» **Provided records**

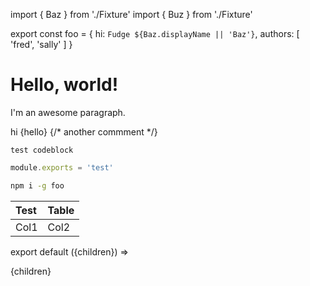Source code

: import { Baz } from './Fixture'
import { Buz } from './Fixture'

export const foo = {
  hi: `Fudge ${Baz.displayName || 'Baz'}`,
  authors: [
    'fred',
    'sally'
  ]
}

# Hello, world!


I'm an awesome paragraph.

<!-- I'm a comment -->

<Foo bg='red'>
  <Bar>hi</Bar>
    {hello}
    {/* another commment */}
    <!-- one more comment -->
</Foo>

```
test codeblock
```

```js
module.exports = 'test'
```

```sh
npm i -g foo
```

| Test | Table |
| :--- | :---- |
| Col1 | Col2  |

export default ({children}) => <div>{children}</div>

» **Problem to solve**
Output only the lines from the one that contains "<!-- one more comment -->" through the final line of the records, exactly as given.

» **Task response**
    <!-- one more comment -->
</Foo>

```
test codeblock
```

```js
module.exports = 'test'
```

```sh
npm i -g foo
```

| Test | Table |
| :--- | :---- |
| Col1 | Col2  |

export default ({children}) => <div>{children}</div>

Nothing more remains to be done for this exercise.